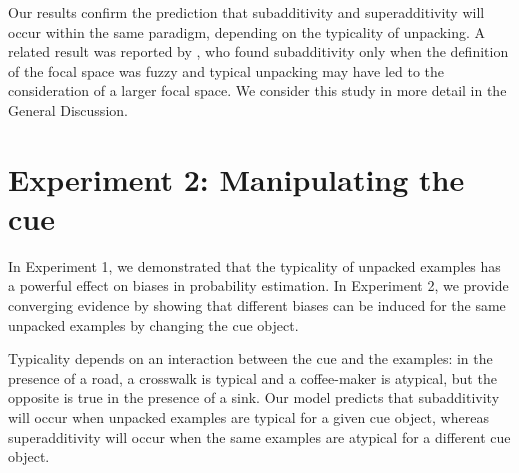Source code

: Our results confirm the prediction that subadditivity and superadditivity will occur within the same paradigm, depending on the typicality of unpacking. A related result was reported by \citet{super}, who found subadditivity only when the definition of the focal space was fuzzy and typical unpacking may have led to the consideration of a larger focal space. We consider this study in more detail in the General Discussion.

\section{Experiment 2: Manipulating the cue}

In Experiment 1, we demonstrated that the typicality of unpacked examples has a powerful effect on biases in probability estimation. In Experiment 2, we provide converging evidence by showing that different biases can be induced for the same unpacked examples by changing the cue object.

Typicality depends on an interaction between the cue and the examples: in the presence of a road, a crosswalk is typical and a coffee-maker is atypical, but the opposite is true in the presence of a sink. Our model predicts that subadditivity will occur when unpacked examples are typical for a given cue object, whereas superadditivity will occur when the same examples are atypical for a different cue object.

Task prompt: Exact copies of the lines from the one holding "the General Discussion." to the end of the entries are all that should be written.

Answer section:
: Our results confirm the prediction that subadditivity and superadditivity will occur within the same paradigm, depending on the typicality of unpacking. A related result was reported by \citet{super}, who found subadditivity only when the definition of the focal space was fuzzy and typical unpacking may have led to the consideration of a larger focal space. We consider this study in more detail in the General Discussion.

\section{Experiment 2: Manipulating the cue}

In Experiment 1, we demonstrated that the typicality of unpacked examples has a powerful effect on biases in probability estimation. In Experiment 2, we provide converging evidence by showing that different biases can be induced for the same unpacked examples by changing the cue object.

Typicality depends on an interaction between the cue and the examples: in the presence of a road, a crosswalk is typical and a coffee-maker is atypical, but the opposite is true in the presence of a sink. Our model predicts that subadditivity will occur when unpacked examples are typical for a given cue object, whereas superadditivity will occur when the same examples are atypical for a different cue object.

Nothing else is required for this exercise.